[What you will do] Write out again, exactly, the lines below starting at the one with "- Fixed a bug where an" and ending at the one with "- Fixed a bug where search".

____ Provided entries

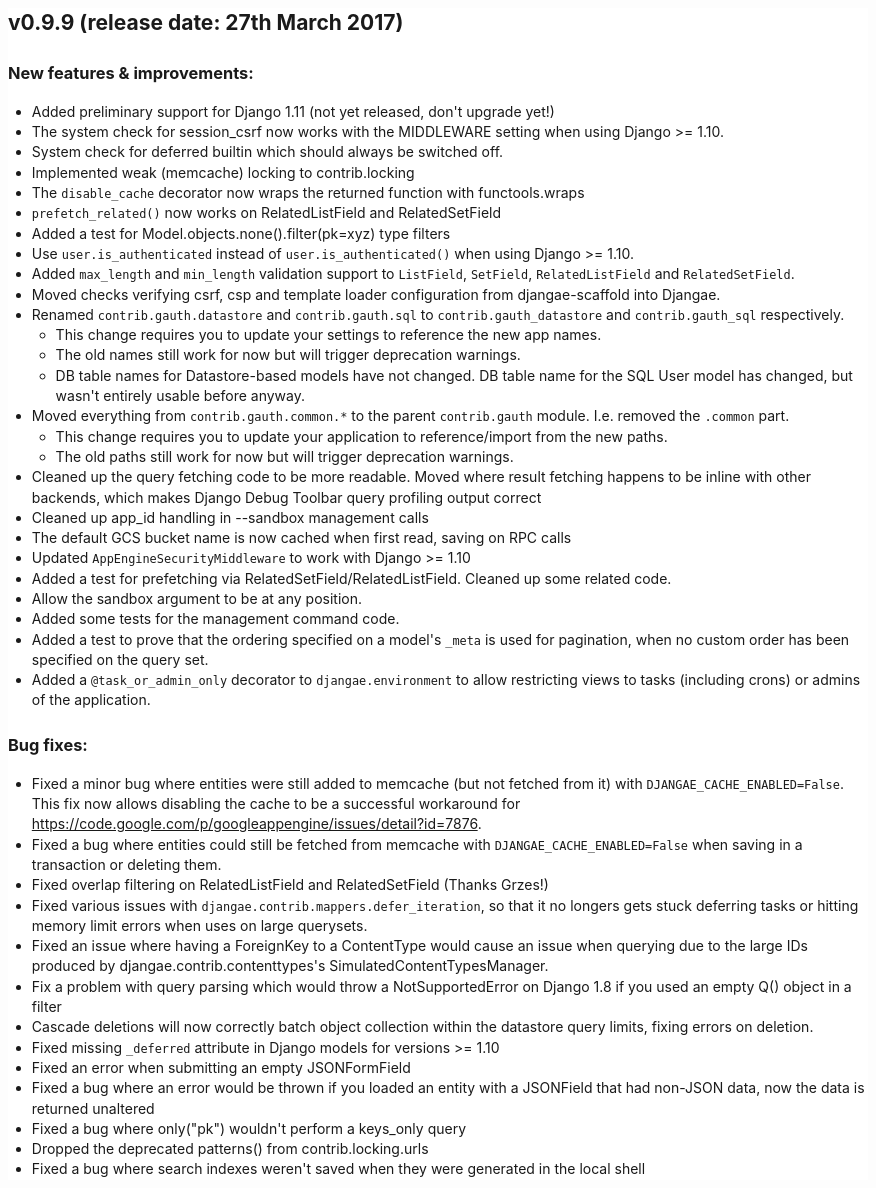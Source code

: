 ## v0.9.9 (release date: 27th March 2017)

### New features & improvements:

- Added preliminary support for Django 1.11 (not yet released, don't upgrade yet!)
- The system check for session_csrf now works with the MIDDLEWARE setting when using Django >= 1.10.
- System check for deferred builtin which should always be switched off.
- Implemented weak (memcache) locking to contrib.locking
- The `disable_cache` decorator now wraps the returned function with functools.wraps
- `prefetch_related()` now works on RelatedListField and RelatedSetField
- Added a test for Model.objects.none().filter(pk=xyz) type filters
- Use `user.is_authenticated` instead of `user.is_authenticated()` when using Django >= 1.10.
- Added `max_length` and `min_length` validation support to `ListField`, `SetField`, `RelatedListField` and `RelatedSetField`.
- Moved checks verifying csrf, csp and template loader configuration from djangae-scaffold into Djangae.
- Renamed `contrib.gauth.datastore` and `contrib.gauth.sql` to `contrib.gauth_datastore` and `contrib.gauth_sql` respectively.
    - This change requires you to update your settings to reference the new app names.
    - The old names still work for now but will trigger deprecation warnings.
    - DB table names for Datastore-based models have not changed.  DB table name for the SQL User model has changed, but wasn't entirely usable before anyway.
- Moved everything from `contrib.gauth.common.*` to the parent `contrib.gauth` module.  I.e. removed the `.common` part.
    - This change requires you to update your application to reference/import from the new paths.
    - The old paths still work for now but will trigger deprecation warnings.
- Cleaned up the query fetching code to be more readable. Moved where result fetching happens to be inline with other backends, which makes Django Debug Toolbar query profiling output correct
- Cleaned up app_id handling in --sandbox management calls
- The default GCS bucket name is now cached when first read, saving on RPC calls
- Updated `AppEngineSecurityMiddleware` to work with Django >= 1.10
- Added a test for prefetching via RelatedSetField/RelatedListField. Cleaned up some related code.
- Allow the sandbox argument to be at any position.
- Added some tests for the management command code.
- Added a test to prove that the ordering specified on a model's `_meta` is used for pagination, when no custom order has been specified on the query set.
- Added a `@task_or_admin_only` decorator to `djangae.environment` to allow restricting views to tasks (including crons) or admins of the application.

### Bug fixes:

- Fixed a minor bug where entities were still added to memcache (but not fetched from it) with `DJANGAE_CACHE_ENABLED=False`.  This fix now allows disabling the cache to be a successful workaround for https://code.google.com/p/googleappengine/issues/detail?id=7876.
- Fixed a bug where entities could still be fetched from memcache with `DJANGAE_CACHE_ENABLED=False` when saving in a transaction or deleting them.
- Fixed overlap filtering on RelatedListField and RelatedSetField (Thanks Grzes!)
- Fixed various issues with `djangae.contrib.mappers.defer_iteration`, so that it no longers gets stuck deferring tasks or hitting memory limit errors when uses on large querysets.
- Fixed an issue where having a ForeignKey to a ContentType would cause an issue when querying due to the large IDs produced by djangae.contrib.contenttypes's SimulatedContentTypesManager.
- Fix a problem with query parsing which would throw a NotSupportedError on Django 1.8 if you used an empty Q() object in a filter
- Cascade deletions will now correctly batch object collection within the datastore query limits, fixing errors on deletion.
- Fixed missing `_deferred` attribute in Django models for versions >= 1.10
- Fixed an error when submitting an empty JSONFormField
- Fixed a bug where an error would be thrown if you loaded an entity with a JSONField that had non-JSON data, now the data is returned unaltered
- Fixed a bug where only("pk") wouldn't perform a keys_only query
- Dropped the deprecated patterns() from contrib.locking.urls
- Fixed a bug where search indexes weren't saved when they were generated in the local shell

________
____ Provided entries

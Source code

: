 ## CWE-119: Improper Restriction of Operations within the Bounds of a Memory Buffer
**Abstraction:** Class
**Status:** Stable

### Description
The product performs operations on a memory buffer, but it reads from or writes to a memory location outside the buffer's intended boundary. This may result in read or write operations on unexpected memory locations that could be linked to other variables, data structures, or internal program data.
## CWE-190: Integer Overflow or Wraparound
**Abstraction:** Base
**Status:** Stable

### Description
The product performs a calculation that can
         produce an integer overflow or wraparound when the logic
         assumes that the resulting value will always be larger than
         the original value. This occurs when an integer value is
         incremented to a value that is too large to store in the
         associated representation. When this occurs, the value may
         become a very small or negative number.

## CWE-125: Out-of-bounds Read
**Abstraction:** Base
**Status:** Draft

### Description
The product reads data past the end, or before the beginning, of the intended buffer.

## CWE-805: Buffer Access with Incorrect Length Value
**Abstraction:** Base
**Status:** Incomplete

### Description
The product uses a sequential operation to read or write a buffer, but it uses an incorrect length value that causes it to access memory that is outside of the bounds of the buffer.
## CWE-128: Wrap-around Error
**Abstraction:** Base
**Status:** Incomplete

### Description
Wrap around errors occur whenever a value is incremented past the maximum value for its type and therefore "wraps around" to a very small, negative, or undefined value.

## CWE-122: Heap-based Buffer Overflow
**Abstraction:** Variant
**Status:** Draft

________
____ Provided entries

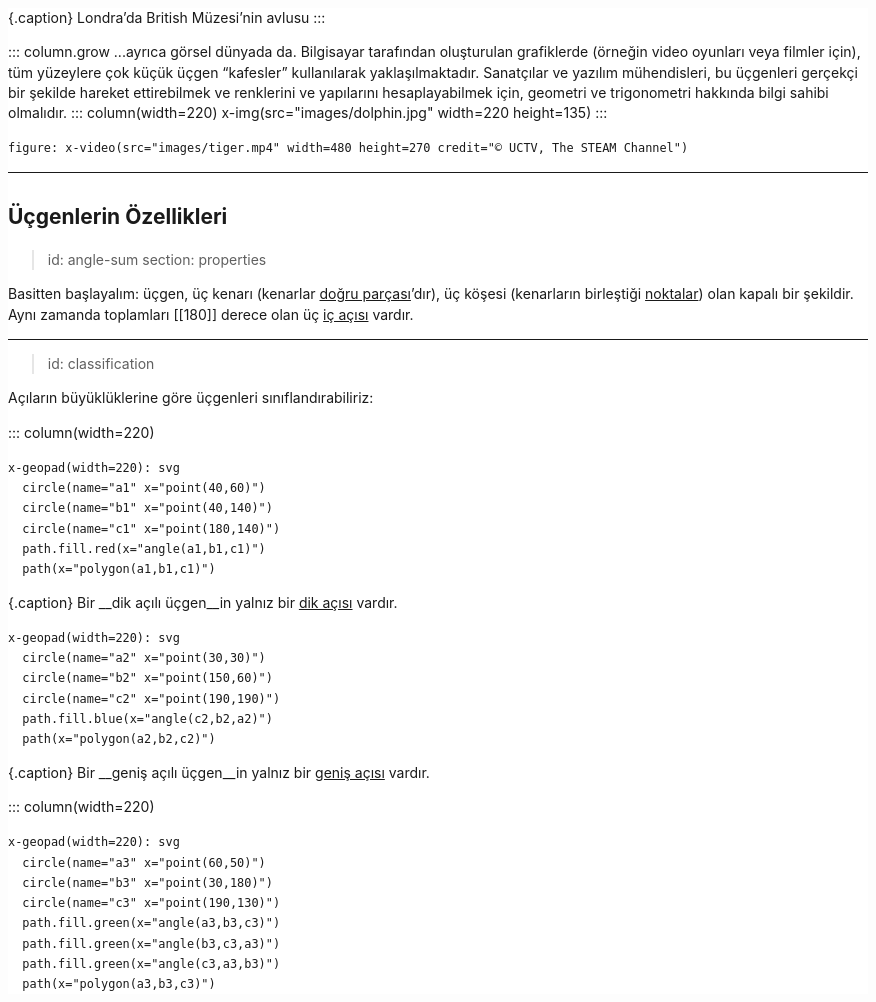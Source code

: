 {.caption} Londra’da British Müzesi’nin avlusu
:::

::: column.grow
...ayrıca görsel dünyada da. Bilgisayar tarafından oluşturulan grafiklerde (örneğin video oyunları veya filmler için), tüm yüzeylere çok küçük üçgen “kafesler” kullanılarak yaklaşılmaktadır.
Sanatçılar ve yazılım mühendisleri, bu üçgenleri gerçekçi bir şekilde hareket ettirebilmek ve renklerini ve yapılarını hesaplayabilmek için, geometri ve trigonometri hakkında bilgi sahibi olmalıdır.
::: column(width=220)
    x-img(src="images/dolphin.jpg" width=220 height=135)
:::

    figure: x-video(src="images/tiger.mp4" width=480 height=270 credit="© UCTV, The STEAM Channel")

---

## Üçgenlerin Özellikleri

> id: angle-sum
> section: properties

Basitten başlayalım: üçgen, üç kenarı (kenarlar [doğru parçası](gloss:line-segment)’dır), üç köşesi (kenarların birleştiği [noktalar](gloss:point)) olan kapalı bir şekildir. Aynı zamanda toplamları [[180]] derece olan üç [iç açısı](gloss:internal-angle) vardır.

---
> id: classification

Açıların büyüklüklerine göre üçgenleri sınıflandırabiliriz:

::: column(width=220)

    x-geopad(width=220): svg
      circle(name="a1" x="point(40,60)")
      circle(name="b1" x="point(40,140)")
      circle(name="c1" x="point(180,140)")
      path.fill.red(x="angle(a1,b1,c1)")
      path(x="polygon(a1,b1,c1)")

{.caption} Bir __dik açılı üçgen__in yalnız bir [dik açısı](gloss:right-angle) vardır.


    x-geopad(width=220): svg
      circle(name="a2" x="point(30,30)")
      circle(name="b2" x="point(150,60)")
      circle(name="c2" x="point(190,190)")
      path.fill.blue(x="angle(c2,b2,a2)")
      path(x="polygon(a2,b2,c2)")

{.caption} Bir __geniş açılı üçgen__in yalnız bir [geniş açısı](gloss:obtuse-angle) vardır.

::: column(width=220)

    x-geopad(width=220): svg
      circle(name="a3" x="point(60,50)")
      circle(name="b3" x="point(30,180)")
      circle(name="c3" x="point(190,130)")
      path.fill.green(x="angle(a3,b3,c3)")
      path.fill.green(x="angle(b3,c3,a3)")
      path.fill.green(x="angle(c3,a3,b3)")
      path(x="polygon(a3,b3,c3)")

________

[Solution to this exercise]
- Fixed a bug where an error would be thrown if you loaded an entity with a JSONField that had non-JSON data, now the data is returned unaltered
- Fixed a bug where only("pk") wouldn't perform a keys_only query
- Dropped the deprecated patterns() from contrib.locking.urls
- Fixed a bug where search indexes weren't saved when they were generated in the local shell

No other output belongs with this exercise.